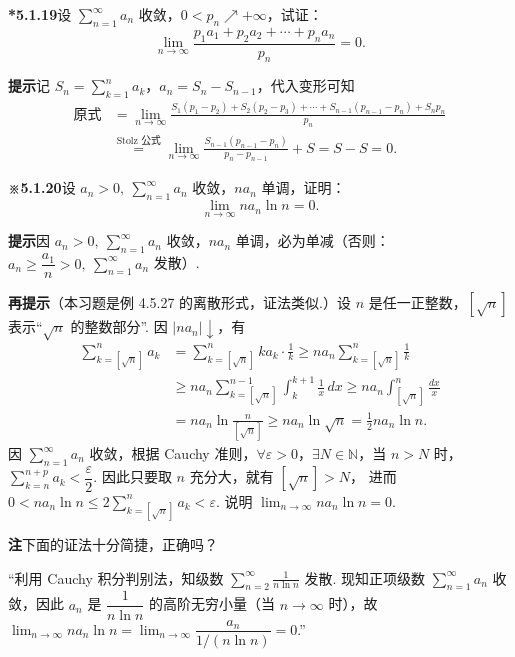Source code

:\documentclass[UTF8,12pt,a4paper,fontset=fandol]{ctexart}
\begin{document}
\noindent\textbf{*5.1.19}\quad 设 $\displaystyle\sum_{n=1}^{\infty}a_n$ 收敛，$0<p_n\nearrow+\infty$，试证：
\[
  \lim_{n\to\infty}\frac{p_1a_1+p_2a_2+\cdots+p_na_n}{p_n}=0.
\]

\noindent\textbf{提示}\quad 记 $S_n=\displaystyle\sum_{k=1}^n a_k$，$a_n=S_n-S_{n-1}$，代入变形可知
\[
\begin{aligned}
\text{原式}
&=\lim_{n\to\infty}
\frac{S_1(p_1-p_2)+S_2(p_2-p_3)+\cdots+S_{n-1}(p_{n-1}-p_n)+S_np_n}{p_n}\\
&\stackrel{\text{Stolz 公式}}{=}
\lim_{n\to\infty}\frac{S_{n-1}(p_{n-1}-p_n)}{p_n-p_{n-1}}+S
=S-S=0.
\end{aligned}
\]

\noindent\textbf{※5.1.20}\quad 设 $a_n>0,\ \displaystyle\sum_{n=1}^{\infty}a_n$ 收敛，$na_n$ 单调，证明：
\[
  \lim_{n\to\infty}na_n\ln n=0.
\]

\noindent\textbf{提示}\quad 因 $a_n>0,\ \sum_{n=1}^{\infty}a_n$ 收敛，$na_n$ 单调，必为单减（否则：
$a_n\ge\dfrac{a_1}{n}>0,\ \sum_{n=1}^{\infty}a_n$ 发散）.

\noindent\textbf{再提示}\quad （本习题是例 4.5.27 的离散形式，证法类似.）设 $n$ 是任一正整数，$[\sqrt n]$ 表示“$\sqrt n$ 的整数部分”. 因 $|na_n|\downarrow$，有
\[
\begin{aligned}
\sum_{k=[\sqrt n]}^n a_k
&=\sum_{k=[\sqrt n]}^n ka_k\cdot\frac1k
\ge na_n\sum_{k=[\sqrt n]}^n\frac1k\\
&\ge na_n\sum_{k=[\sqrt n]}^{n-1}\int_k^{k+1}\frac1x\,dx
\ge na_n\int_{[\sqrt n]}^n\frac{dx}{x}\\
&=na_n\ln\frac{n}{[\sqrt n]}
\ge na_n\ln\sqrt n=\frac12na_n\ln n.
\end{aligned}
\]
因 $\sum_{n=1}^{\infty}a_n$ 收敛，根据 Cauchy 准则，$\forall\varepsilon>0$，$\exists N\in\mathbb N$，当 $n>N$ 时，
$\displaystyle\sum_{k=n}^{n+p}a_k<\dfrac{\varepsilon}{2}$. 因此只要取 $n$ 充分大，就有 $[\sqrt n]>N$，
进而 $0<na_n\ln n\le2\displaystyle\sum_{k=[\sqrt n]}^na_k<\varepsilon$. 说明
$\lim_{n\to\infty}na_n\ln n=0$.

\noindent\textbf{注}\quad 下面的证法十分简捷，正确吗？

“利用 Cauchy 积分判别法，知级数
$\displaystyle\sum_{n=2}^{\infty}\frac1{n\ln n}$ 发散. 现知正项级数
$\displaystyle\sum_{n=1}^{\infty}a_n$ 收敛，因此 $a_n$ 是
$\dfrac1{n\ln n}$ 的高阶无穷小量（当 $n\to\infty$ 时），故
$\displaystyle\lim_{n\to\infty}na_n\ln n=\lim_{n\to\infty}\dfrac{a_n}{1/(n\ln n)}=0$.”
\end{document}
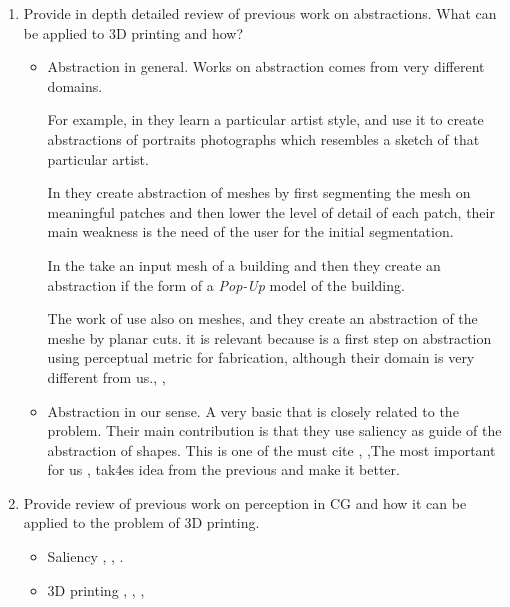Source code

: \begin{enumerate}
	\item Provide in depth detailed review of previous work on abstractions. What can be applied to 3D printing and how?
	
	\begin{itemize}
		\item Abstraction in general. Works on abstraction comes from very different domains. 
		
		For example, in \cite{Berger2013} they learn a particular artist style, and use it to create abstractions of portraits photographs which resembles a sketch of that particular artist.
		
		In \cite{DeGoes2011} they create abstraction of meshes by first segmenting the mesh on meaningful patches and then lower the level of detail of each patch, their main weakness is the need of the user for the initial segmentation. 
		
		In \cite{Li2010} the take an input mesh of a building and then they create an abstraction if the form of a \emph{Pop-Up} model of the building. 
		
		The work of \cite{Hildebrand2012} use also on meshes, and they create an abstraction of the meshe by planar cuts.
		it is relevant because is a first step on abstraction using perceptual metric for fabrication, although their domain is very different from us., \cite{McCrae2011}, 
		\item Abstraction in our sense. A very basic \cite{Yang2009} that is closely related to the problem. Their main contribution is that they use saliency as guide of the abstraction of shapes. This is one of the must cite \cite{Mehra2009}, ,The most important for us \cite{Yumer2012}, tak4es idea from the previous and make it better.
	\end{itemize}

  \item Provide review of previous work on perception in CG and how it can be applied to the problem of 3D printing.
	
	\begin{itemize}
		\item Saliency \cite{Nan2011}, \cite{Wu2013}, \cite{Feixas2009}. \cite{Kim2010}
		\item 3D printing \cite{Echevarria2014}, \cite{Wang2015} \cite{Stava2012}, \cite{Torkhani2015},
	\end{itemize}


\end{enumerate}
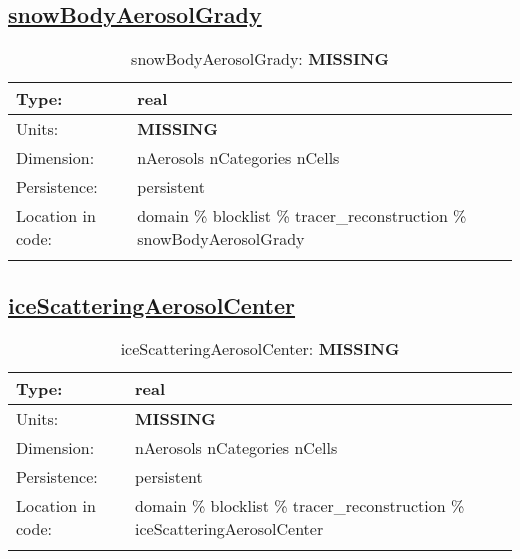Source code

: \subsection[snowBodyAerosolGrady]{\hyperref[sec:var_tab_tracer_reconstruction]{snowBodyAerosolGrady}}
\label{subsec:var_sec_tracer_reconstruction_snowBodyAerosolGrady}
\begin{center}
\begin{longtable}{| p{2.0in} | p{4.0in} |}
        \hline 
        Type: & real \\
        \hline 
        Units: & {\bf \color{red} MISSING} \\
        \hline 
        Dimension: & nAerosols nCategories nCells \\
        \hline 
        Persistence: & persistent \\
        \hline 
         Location in code: & domain \% blocklist \% tracer\_reconstruction \% snowBodyAerosolGrady \\
         \hline 
    \caption{snowBodyAerosolGrady: {\bf \color{red} MISSING}}
\end{longtable}
\end{center}
\subsection[iceScatteringAerosolCenter]{\hyperref[sec:var_tab_tracer_reconstruction]{iceScatteringAerosolCenter}}
\label{subsec:var_sec_tracer_reconstruction_iceScatteringAerosolCenter}
\begin{center}
\begin{longtable}{| p{2.0in} | p{4.0in} |}
        \hline 
        Type: & real \\
        \hline 
        Units: & {\bf \color{red} MISSING} \\
        \hline 
        Dimension: & nAerosols nCategories nCells \\
        \hline 
        Persistence: & persistent \\
        \hline 
         Location in code: & domain \% blocklist \% tracer\_reconstruction \% iceScatteringAerosolCenter \\
         \hline 
    \caption{iceScatteringAerosolCenter: {\bf \color{red} MISSING}}
\end{longtable}
\end{center}

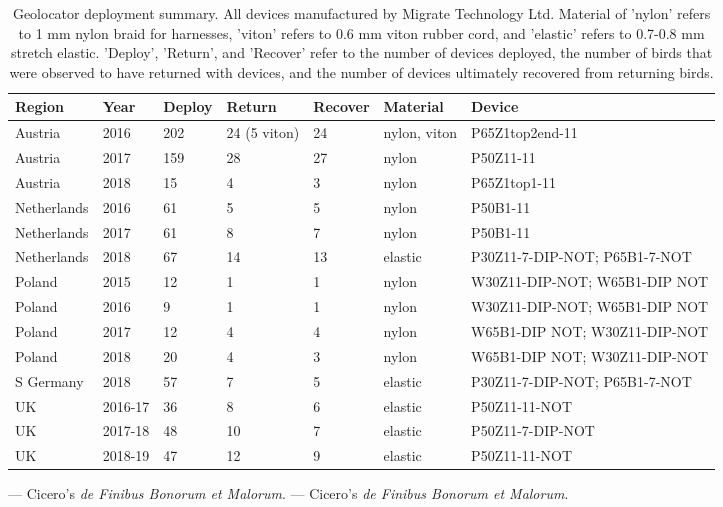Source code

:\documentclass[a4paper, twoside]{templates/ociamthesis}
\begin{document}
\begin{table}[t]

\caption{\label{tab:capture-recapture-table}Geolocator deployment summary. All devices manufactured by Migrate Technology Ltd. Material of 'nylon' refers to 1 mm nylon braid for harnesses, 'viton' refers to 0.6 mm viton rubber cord, and 'elastic' refers to 0.7-0.8 mm stretch elastic. 'Deploy', 'Return', and 'Recover' refer to the number of devices deployed, the number of birds that were observed to have returned with devices, and the number of devices ultimately recovered from returning birds.}
\centering
\fontsize{9.5}{11.5}\selectfont
\begin{tabular}{l|l|l|l|l|l|>{\raggedright\arraybackslash}p{9em}}
\hline
Region & Year & Deploy & Return & Recover & Material & Device\\
\hline
Austria & 2016 & 202 & 24 (5 viton) & 24 & nylon, viton & P65Z1top2end-11\\
\hline
Austria & 2017 & 159 & 28 & 27 & nylon & P50Z11-11\\
\hline
Austria & 2018 & 15 & 4 & 3 & nylon & P65Z1top1-11\\
\hline
Netherlands & 2016 & 61 & 5 & 5 & nylon & P50B1-11\\
\hline
Netherlands & 2017 & 61 & 8 & 7 & nylon & P50B1-11\\
\hline
Netherlands & 2018 & 67 & 14 & 13 & elastic & P30Z11-7-DIP-NOT; P65B1-7-NOT\\
\hline
Poland & 2015 & 12 & 1 & 1 & nylon & W30Z11-DIP-NOT; W65B1-DIP NOT\\
\hline
Poland & 2016 & 9 & 1 & 1 & nylon & W30Z11-DIP-NOT; W65B1-DIP NOT\\
\hline
Poland & 2017 & 12 & 4 & 4 & nylon & W65B1-DIP NOT; W30Z11-DIP-NOT\\
\hline
Poland & 2018 & 20 & 4 & 3 & nylon & W65B1-DIP NOT; W30Z11-DIP-NOT\\
\hline
S Germany & 2018 & 57 & 7 & 5 & elastic & P30Z11-7-DIP-NOT; P65B1-7-NOT\\
\hline
UK & 2016-17 & 36 & 8 & 6 & elastic & P50Z11-11-NOT\\
\hline
UK & 2017-18 & 48 & 10 & 7 & elastic & P50Z11-7-DIP-NOT\\
\hline
UK & 2018-19 & 47 & 12 & 9 & elastic & P50Z11-11-NOT\\
\hline
\end{tabular}
\end{table}

--- Cicero's \emph{de Finibus Bonorum et Malorum}. --- Cicero's \emph{de Finibus Bonorum et Malorum}.
\end{document}
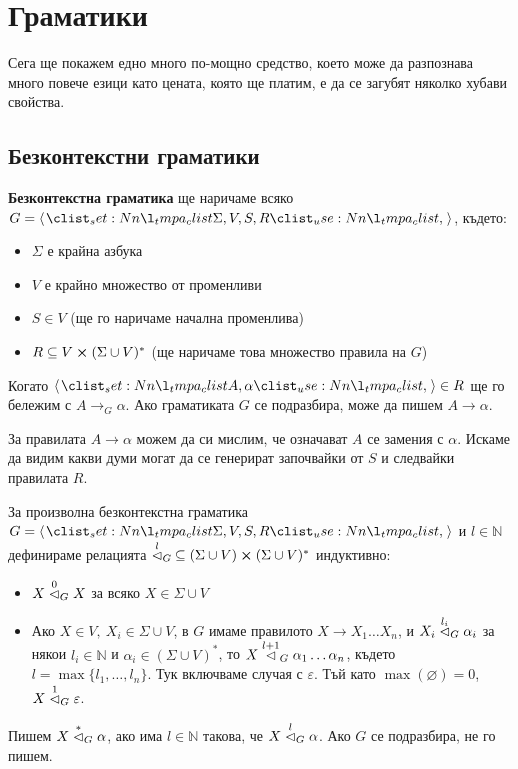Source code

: \chapter{Граматики}

Сега ще покажем едно много по-мощно средство,
което може да разпознава много повече езици като цената, която ще платим,
е да се загубят няколко хубави свойства.

\section{Безконтекстни граматики}

\begin{definition}
    \textbf{Безконтекстна граматика} ще наричаме всяко $G = \opair{\Sigma, V, S, R}$, където:
    \begin{itemize}
        \item $\Sigma$ е крайна азбука
        \item $V$ е крайно множество от променливи
        \item $S \in V$ (ще го наричаме начална променлива)
        \item $R \subseteq V \cross (\Sigma \cup V)^*$ (ще наричаме това множество правила на $G$)
    \end{itemize}
\end{definition}

\begin{remark}
    Когато $\opair{A, \alpha} \in R$ ще го бележим с $A \rightarrow_G \alpha$.
    Ако граматиката $G$ се подразбира, може да пишем $A \rightarrow \alpha$.
\end{remark}

За правилата $A \rightarrow \alpha$ можем да си мислим, че означават $A$ се замения с $\alpha$.
Искаме да видим какви думи могат да се генерират започвайки от $S$ и следвайки правилата $R$.

\begin{definition}
    За произволна безконтекстна граматика $G = \opair{\Sigma, V, S, R}$ и $l \in \mathbb{N}$ дефинираме релацията $\stackrel{l}{\vartriangleleft}_G \: \subseteq (\Sigma \cup V) \cross (\Sigma \cup V)^*$ индуктивно:
    \begin{itemize}
        \item $X \stackrel{0}{\vartriangleleft}_G X$ за всяко $X \in \Sigma \cup V$
        \item Ако $X \in V, \: X_i \in \Sigma \cup V$, в $G$ имаме правилото $X \rightarrow X_1 \dots X_n$, и $X_i \stackrel{l_i}{\vartriangleleft}_G \alpha_i$ за някои $l_i \in \mathbb{N}$ и $\alpha_i \in (\Sigma \cup V)^*$,
              то $X \stackrel{l + 1}{\vartriangleleft}_G \alpha_1 \dots \alpha_n$, където $l = \max \{ l_1, \dots, l_n \}$. Тук включваме случая с $\varepsilon$.
              Тъй като $\max(\varnothing) = 0$, $X \stackrel{1}{\vartriangleleft}_G \varepsilon$.
    \end{itemize}
    Пишем $X \stackrel{*}{\vartriangleleft}_G \alpha$, ако има $l \in \mathbb{N}$ такова, че $X \stackrel{l}{\vartriangleleft}_G \alpha$.
    Ако $G$ се подразбира, не го пишем.
\end{definition}

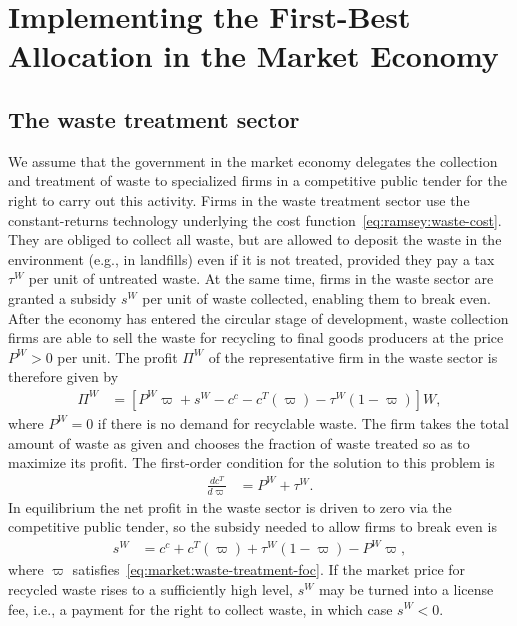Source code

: \section{Implementing the First-Best Allocation in the Market Economy}
\label{sec:market-implementation}

\subsection{The waste treatment sector}
\label{subsec:market-implementation:waste-sector}

We assume that the government in the market economy delegates the collection and treatment of waste to specialized firms in a competitive public tender for the right to carry out this activity. Firms in the waste treatment sector use the constant-returns technology underlying the cost function~\eqref{eq:ramsey:waste-cost}. They are obliged to collect all waste, but are allowed to deposit the waste in the environment (e.g., in landfills) even if it is not treated, provided they pay a tax $\tau^W$ per unit of untreated waste. At the same time, firms in the waste sector are granted a subsidy $s^W$ per unit of waste collected, enabling them to break even. After the economy has entered the circular stage of development, waste collection firms are able to sell the waste for recycling to final goods producers at the price $P^W>0$ per unit. The profit $\Pi^W$ of the representative firm in the waste sector is therefore given by
\begin{align}
\Pi^W &= \left[P^W\varpi + s^W - c^c - c^T(\varpi) - \tau^W(1-\varpi)\right]W,
\label{eq:market:waste-profit}
\end{align}
where $P^W=0$ if there is no demand for recyclable waste. The firm takes the total amount of waste as given and chooses the fraction of waste treated so as to maximize its profit. The first-order condition for the solution to this problem is
\begin{align}
\frac{dc^T}{d\varpi} &= P^W + \tau^W.
\label{eq:market:waste-treatment-foc}
\end{align}
In equilibrium the net profit in the waste sector is driven to zero via the competitive public tender, so the subsidy needed to allow firms to break even is
\begin{align}
s^W &= c^c + c^T(\varpi) + \tau^W(1-\varpi) - P^W\varpi,
\label{eq:market:waste-subsidy-zero-profit}
\end{align}
where $\varpi$ satisfies~\eqref{eq:market:waste-treatment-foc}. If the market price for recycled waste rises to a sufficiently high level, $s^W$ may be turned into a license fee, i.e., a payment for the right to collect waste, in which case $s^W<0$.

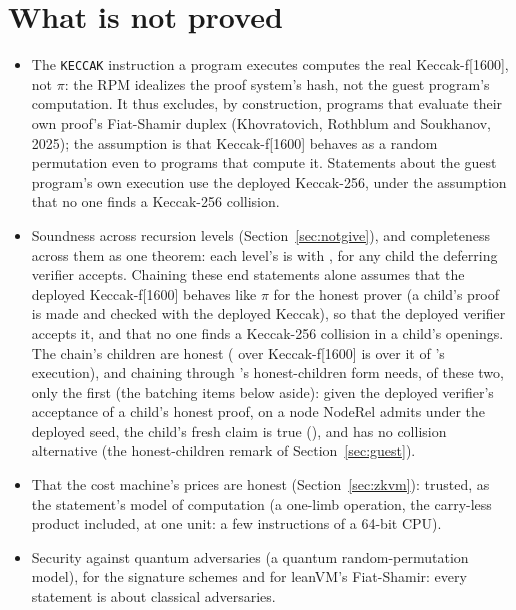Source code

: \documentclass[11pt]{article}
\begin{document}
\section{What is not proved}

\begin{itemize}
\item The \texttt{KECCAK} instruction a program executes computes the real Keccak-f[1600], not
$\pi$: the RPM idealizes the proof system's hash, not the guest program's computation. It thus
excludes, by construction, programs that evaluate their own proof's Fiat-Shamir duplex
(Khovratovich, Rothblum and Soukhanov, 2025); the assumption is that Keccak-f[1600] behaves as a
random permutation even to programs that compute it. Statements
about the guest program's own execution use the deployed Keccak-256, under the assumption that no
one finds a Keccak-256 collision.
\item Soundness across recursion levels (Section~\ref{sec:notgive}), and completeness across them as one theorem: each level's is  with , for any child the deferring verifier accepts. Chaining these end statements alone assumes that the deployed Keccak-f[1600] behaves like $\pi$ for the honest prover (a child's proof is made and checked with the deployed Keccak), so that the deployed verifier accepts it, and that no one finds a Keccak-256 collision in a child's openings. The chain's children are honest ( over Keccak-f[1600] is  over it of 's execution), and chaining through 's honest-children form needs, of these two, only the first (the batching items below aside): given the deployed verifier's acceptance of a child's honest proof, on a node $\mathrm{NodeRel}$ admits under the deployed seed, the child's fresh claim is true (), and  has no collision alternative (the honest-children remark of Section~\ref{sec:guest}).
\item That the cost machine's prices are honest (Section~\ref{sec:zkvm}): trusted, as the
statement's model of computation (a one-limb operation, the carry-less product included, at one
unit: a few instructions of a 64-bit CPU).
\item Security against quantum adversaries (a quantum random-permutation model), for the
signature schemes and for leanVM's Fiat-Shamir: every statement is about classical adversaries.

\end{itemize}
\end{document}
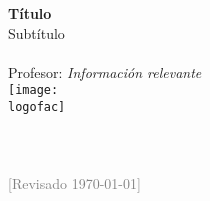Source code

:

\begin{titlepage}
    \begin{center}
        \vspace*{0pt}   
        \Huge
        \textbf{Título}\\
        \vspace{1ex}
        \Large
        Subtítulo \\
        \vspace{5ex}
        \textbf{\autorUNO}\\
        \vspace{.5ex}
        Profesor: \profesorUNO
        \vfill
        \large\textit{Información relevante}\\
        \vspace{3ex}
        \texttt{[image: \\logofac]}\\
        \vspace{2ex}
        \large
        \textsc{\carrera}\\
        \textsc{\universidad}\\
        \vspace{.5ex}
        \normalsize \fecha\\
        \footnotesize \textcolor{gray}{[Revisado \today ]}
    \end{center}
\end{titlepage}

──────

The result should be an exact copy of only the lines above from the one that holds "which case $s^W<0$." through the one that holds "random permutation even", both ends included, without pictures.

where $\varpi$ satisfies~\eqref{eq:market:waste-treatment-foc}. If the market price for recycled waste rises to a sufficiently high level, $s^W$ may be turned into a license fee, i.e., a payment for the right to collect waste, in which case $s^W<0$.

Source code

: \documentclass[11pt]{article}
\begin{document}
\section{What is not proved}

\begin{itemize}
\item The \texttt{KECCAK} instruction a program executes computes the real Keccak-f[1600], not
$\pi$: the RPM idealizes the proof system's hash, not the guest program's computation. It thus
excludes, by construction, programs that evaluate their own proof's Fiat-Shamir duplex
(Khovratovich, Rothblum and Soukhanov, 2025); the assumption is that Keccak-f[1600] behaves as a
random permutation even to programs that compute it. Statements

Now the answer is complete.